Suicide risk by form of drug abuse (compared to the general population):
- alcohol use disorder: 10 times higher risk
- injection drug use (i.e. heroin): 14 times higher risk
- prescription opioids/opiates: 40% to 60% increased risk for suicidal thought; 75% increased risk for suicide planning; 200% greater suicide rate overall
In general, the number and amount of a substance used during suicide and a suicide attempt are more predictive of suicide than the type of substance used.
Substances are found present in a great many suicides and suicide attempts.
In fact, more than 230,000 emergency department visits related to suicide were reported in 2011, and nearly every admission involved a prescription drug or over-the-counter medication.
Substances found present during suicides include:
- alcohol: 22%
- opioids: 20%
- marijuana: 10.2%
- cocaine: 4.6%
- amphetamines: 3.4%
Because of this, addiction treatment facilities must provide researched-based compassionate services to at-risk individuals.
Substance Abuse Rates By Ethnicity
Just as different ethnic groups experience varying rates in suicidal thoughts and ideation, rates of substance abuse can differ.
National data from SAMHSA revealed that the ethnic group that sees the highest rates of substance abuse in the U.S. is AI/AN at 28.5. That is, those who had used illicit drugs in the past year who were aged 12 and above.
According to the survey, 28.4% of AI/AN youth (aged 12 through 17) reported illicit drug use in their lifetime.

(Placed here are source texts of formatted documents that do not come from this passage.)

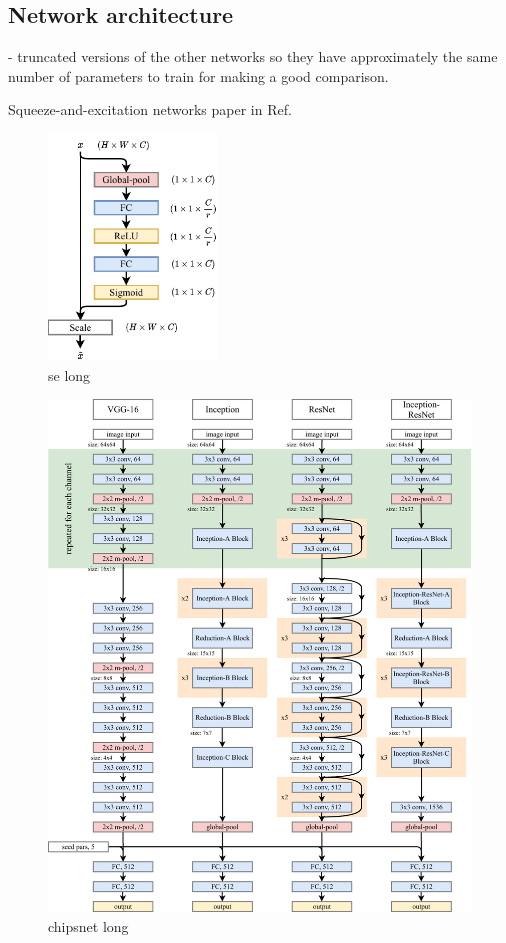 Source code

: \subsection{Network architecture} %
\label{sec:cvn_baseline_architecture} %

- truncated versions of the other networks so they have approximately the same number of parameters
to train for making a good comparison.

Squeeze-and-excitation networks paper in Ref.~\cite{hu2018}
\begin{figure} %
    \includegraphics[width=0.4\textwidth]{diagrams/6-cvn/se.pdf}
    \caption[se short]
    {se long}
    \label{fig:se}
\end{figure}

\begin{figure} %
    \includegraphics[width=\textwidth]{diagrams/6-cvn/chipsnet.pdf}
    \caption[chipsnet short]
    {chipsnet long}
    \label{fig:chipsnet}
\end{figure}

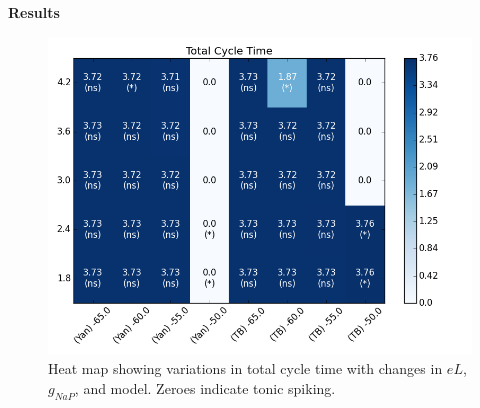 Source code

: \documentclass[11pt]{article}
\begin{document}
\oddsidemargin -0.22in
\evensidemargin -0.22in
\topmargin 0.05in
\topskip 0.25in
\headheight 0.05in
\headsep 0.25in





\begin{center}
\Large{\textbf{Results}}
\end{center}


\begin{figure}
	\centering
	\includegraphics[scale=0.4]{heatmap_Total_Cycle_Time.png}
	\caption{Heat map showing variations in total cycle time with changes in $eL$, $g_{NaP}$, and model. Zeroes indicate tonic spiking.}
	\label{fig:hm_tct}
\end{figure}
\end{document}
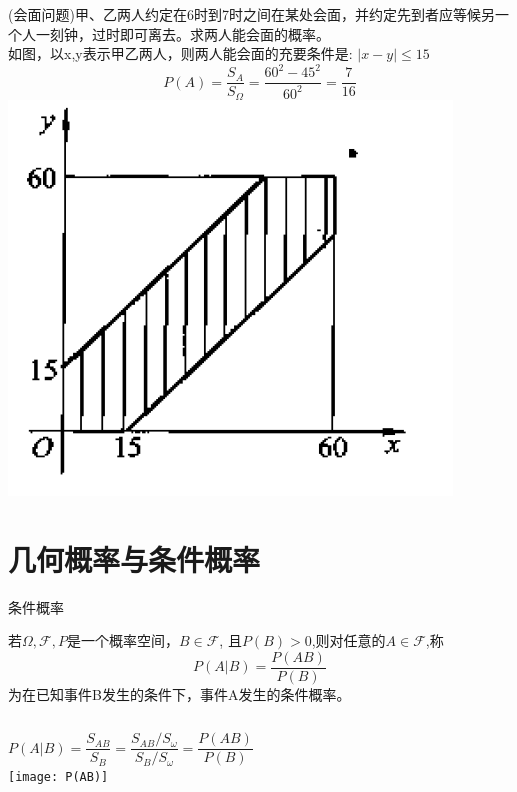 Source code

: \begin{frame}
\begin{example}
	(会面问题)甲、乙两人约定在6时到7时之间在某处会面，并约定先到者应等候另一个人一刻钟，过时即可离去。求两人能会面的概率。\\
	如图，以x,y表示甲乙两人，则两人能会面的充要条件是: $|x-y|\leq 15$\\
	$$P(A)=\frac{S_A}{S_\Omega}=\frac{60^2-45^2}{60^2}=\frac{7}{16}$$
	\includegraphics[scale=0.4]{geometry1}
\end{example}
\end{frame}

\section{几何概率与条件概率}

\begin{frame}{条件概率}
\begin{definition}
	若$\Omega,\mathcal{F},P$是一个概率空间，$B\in\mathcal{F}$, 且$P(B)>0$,则对任意的$A\in\mathcal{F}$,称
	$$P(A|B)=\frac{P(AB)}{P(B)}$$
	为在已知事件B发生的条件下，事件A发生的条件概率。
\end{definition}

\begin{columns}%
\[P(A|B)=\frac{S_{AB}}{S_B}=\frac{S_{AB}/S_\omega}{S_B/S_\omega}=\frac{P(AB)}{P(B)} \]
\texttt{[image: P(AB)]}
\end{columns}
\end{frame}


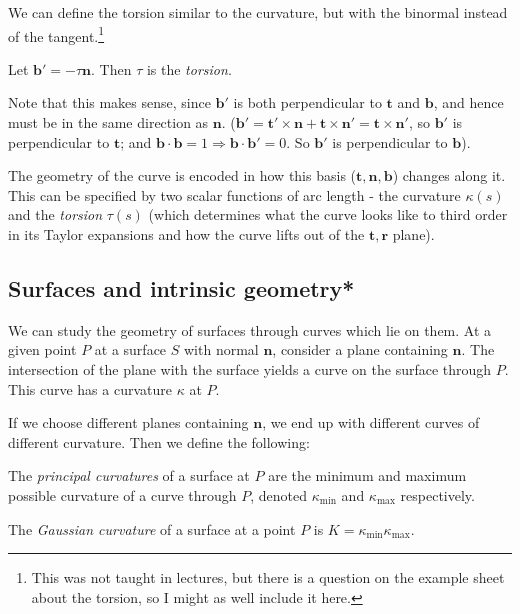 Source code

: \documentclass[a4paper]{article}
\begin{document}
We can define the torsion similar to the curvature, but with the binormal instead of the tangent.\footnote{This was not taught in lectures, but there is a question on the example sheet about the torsion, so I might as well include it here.}

\begin{defi}[Torsion]  Let $\mathbf{b}' = -\tau \mathbf{n}$. Then $\tau$ is the \emph{torsion}.
\end{defi}
Note that this makes sense, since $\mathbf{b}'$ is both perpendicular to $\mathbf{t}$ and $\mathbf{b}$, and hence must be in the same direction as $\mathbf{n}$. ($\mathbf{b}' = \mathbf{t}'\times \mathbf{n} + \mathbf{t}\times \mathbf{n}' = \mathbf{t}\times \mathbf{n}'$, so $\mathbf{b}'$ is perpendicular to $\mathbf{t}$; and $\mathbf{b} \cdot \mathbf{b} = 1\Rightarrow \mathbf{b}\cdot \mathbf{b}' = 0$. So $\mathbf{b}'$ is perpendicular to $\mathbf{b}$).

The geometry of the curve is encoded in how this basis ($\mathbf{t}, \mathbf{n}, \mathbf{b}$) changes along it. This can be specified by two scalar functions of arc length - the curvature $\kappa(s)$ and the \emph{torsion} $\tau(s)$ (which determines what the curve looks like to third order in its Taylor expansions and how the curve lifts out of the $\mathbf{t}, \mathbf{r}$ plane).

\subsection{Surfaces and intrinsic geometry*}
We can study the geometry of surfaces through curves which lie on them. At a given point $P$ at a surface $S$ with normal $\mathbf{n}$, consider a plane containing $\mathbf{n}$. The intersection of the plane with the surface yields a curve on the surface through $P$. This curve has a curvature $\kappa$ at $P$.

If we choose different planes containing $\mathbf{n}$, we end up with different curves of different curvature. Then we define the following:
\begin{defi}
  The \emph{principal curvatures} of a surface at $P$ are the minimum and maximum possible curvature of a curve through $P$, denoted $\kappa_{\min}$ and $\kappa_{\max}$ respectively.
\end{defi}

\begin{defi}
  The \emph{Gaussian curvature} of a surface at a point $P$ is $K = \kappa_{\min}\kappa_{\max}$.
\end{defi}
\end{document}
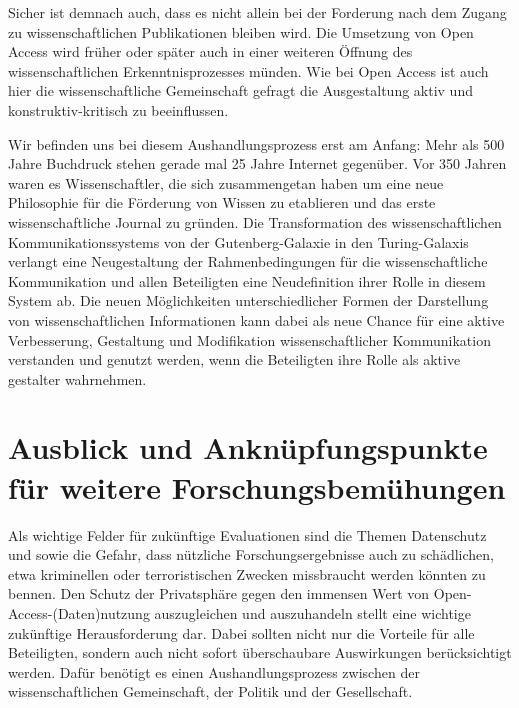 Sicher ist demnach auch, dass es nicht allein bei der Forderung nach dem Zugang zu wissenschaftlichen Publikationen bleiben wird. Die Umsetzung von Open Access wird früher oder später auch in einer weiteren Öffnung des wissenschaftlichen Erkenntnisprozesses münden. Wie bei Open Access ist auch hier die wissenschaftliche Gemeinschaft gefragt die Ausgestaltung aktiv und konstruktiv-kritisch zu beeinflussen.

Wir befinden uns bei diesem Aushandlungsprozess erst am Anfang: Mehr als 500 Jahre Buchdruck stehen gerade mal 25 Jahre Internet gegenüber. Vor 350 Jahren waren es Wissenschaftler, die sich zusammengetan haben um eine neue Philosophie für die Förderung von Wissen zu etablieren und das erste wissenschaftliche Journal zu gründen. Die Transformation des wissenschaftlichen Kommunikationssystems von der Gutenberg-Galaxie in den Turing-Galaxis verlangt eine Neugestaltung der Rahmenbedingungen für die wissenschaftliche Kommunikation und allen Beteiligten eine Neudefinition ihrer Rolle in diesem System ab. Die neuen Möglichkeiten unterschiedlicher Formen der Darstellung von wissenschaftlichen Informationen kann dabei als neue Chance für eine aktive Verbesserung, Gestaltung und Modifikation wissenschaftlicher Kommunikation verstanden und genutzt werden, wenn die Beteiligten ihre Rolle als aktive gestalter wahrnehmen.

\section{Ausblick und Anknüpfungspunkte für weitere Forschungsbemühungen}

Als wichtige Felder für zukünftige Evaluationen sind die Themen Datenschutz und sowie die Gefahr, dass nützliche Forschungsergebnisse auch zu schädlichen, etwa kriminellen oder terroristischen Zwecken missbraucht werden könnten \cite{Fritsch_2015} zu bennen. Den Schutz der Privatsphäre gegen den immensen Wert von Open-Access-(Daten)nutzung auszugleichen und auszuhandeln stellt eine wichtige zukünftige Herausforderung dar. Dabei sollten nicht nur die Vorteile für alle Beteiligten, sondern auch nicht sofort überschaubare Auswirkungen berücksichtigt werden. Dafür benötigt es einen Aushandlungsprozess zwischen der wissenschaftlichen Gemeinschaft, der Politik und der Gesellschaft.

For adults, the rate more than doubled to include 64.2% of the group’s population.
The rates of lifetime illicit drug use by ethnic group are as follows:
- American Indians/Alaska Natives: 60.8%
- White/Caucasian: 54.5%
- Native Hawaiian/Other Pacific Islanders: 47.7%
- Black/African Americans: 45.9%
- Asian: 27.6%
- Hispanics: 37.7%
Marijuana is the most widely abused drug among ethnic groups with a rate of 15.9% for past-year use.
Other commonly abused drug categories include:
- opioids: 3.7%
- pain relievers: 3.6%
- tranquilizers and sedatives: 2.4%
- hallucinogens, benzodiazepines, and cocaine: 2%
- stimulants: 1.9%
Raising Awareness Of Suicide Risk During Addiction Treatment
Addiction treatment has been shown to greatly reduce rates of suicide in many cases.
For example, research from the American Journal of Psychiatry found that among people who abused opioids, those who received methadone treatment were 20% less likely to commit suicide.
However, many individuals in recovery might experience more mental stress than they might outside of recovery. In fact, these groups may be more likely to commit suicide.
There are several factors that contribute to the increased risk of suicide among people in addiction treatment.
A person entering addiction recovery is going through a range of unpleasant and difficult physical implications of drug abuse.
People tend to enter treatment at the peak of addiction when their substance abuse is at its worst.
This can include severe damage to a person’s body from long-term drug use, uncomfortable or painful symptoms of withdrawal, or cravings.
Each of these physical factors and more can put major stress on a person. Consequently, this time of entering treatment can be when they’re at the highest risk of suicide.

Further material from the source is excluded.